[Records from a data collection]
::::

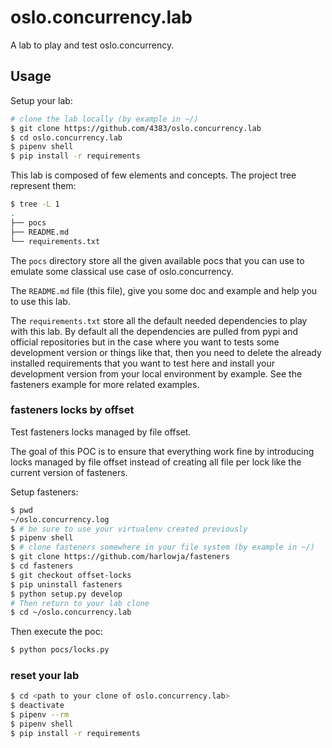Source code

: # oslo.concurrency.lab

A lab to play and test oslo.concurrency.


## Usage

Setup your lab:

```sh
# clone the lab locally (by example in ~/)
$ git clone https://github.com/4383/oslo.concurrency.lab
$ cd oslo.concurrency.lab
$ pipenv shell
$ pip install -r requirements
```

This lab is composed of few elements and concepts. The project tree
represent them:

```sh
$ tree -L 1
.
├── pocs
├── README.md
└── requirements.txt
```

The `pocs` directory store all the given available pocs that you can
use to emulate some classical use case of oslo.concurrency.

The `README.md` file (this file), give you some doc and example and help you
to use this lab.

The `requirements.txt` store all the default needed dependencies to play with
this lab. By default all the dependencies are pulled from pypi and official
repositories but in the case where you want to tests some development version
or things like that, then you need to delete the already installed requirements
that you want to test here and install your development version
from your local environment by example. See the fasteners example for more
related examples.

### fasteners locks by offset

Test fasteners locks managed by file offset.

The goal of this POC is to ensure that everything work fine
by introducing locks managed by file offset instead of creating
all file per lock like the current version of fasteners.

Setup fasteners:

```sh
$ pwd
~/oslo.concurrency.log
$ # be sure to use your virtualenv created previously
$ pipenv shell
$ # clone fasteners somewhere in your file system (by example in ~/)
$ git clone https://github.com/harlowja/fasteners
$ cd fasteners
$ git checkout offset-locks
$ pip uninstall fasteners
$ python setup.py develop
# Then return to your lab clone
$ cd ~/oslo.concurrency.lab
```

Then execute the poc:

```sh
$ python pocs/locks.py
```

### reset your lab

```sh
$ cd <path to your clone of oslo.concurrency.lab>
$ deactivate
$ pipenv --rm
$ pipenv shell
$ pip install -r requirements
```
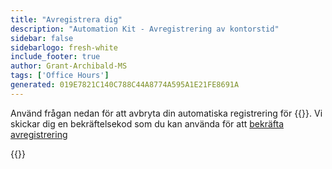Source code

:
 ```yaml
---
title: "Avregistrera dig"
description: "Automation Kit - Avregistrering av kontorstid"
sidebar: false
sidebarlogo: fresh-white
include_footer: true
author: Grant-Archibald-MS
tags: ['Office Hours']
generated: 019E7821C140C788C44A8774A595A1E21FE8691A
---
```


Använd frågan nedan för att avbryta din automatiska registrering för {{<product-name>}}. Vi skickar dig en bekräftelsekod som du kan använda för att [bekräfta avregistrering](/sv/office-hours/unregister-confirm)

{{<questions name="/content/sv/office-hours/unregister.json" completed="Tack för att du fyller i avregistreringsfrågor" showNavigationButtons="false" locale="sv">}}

::::

Assignment - Copy out every line in the entries above that holds "https".

Solved exercise -
$ git clone https://github.com/4383/oslo.concurrency.lab
$ git clone https://github.com/harlowja/fasteners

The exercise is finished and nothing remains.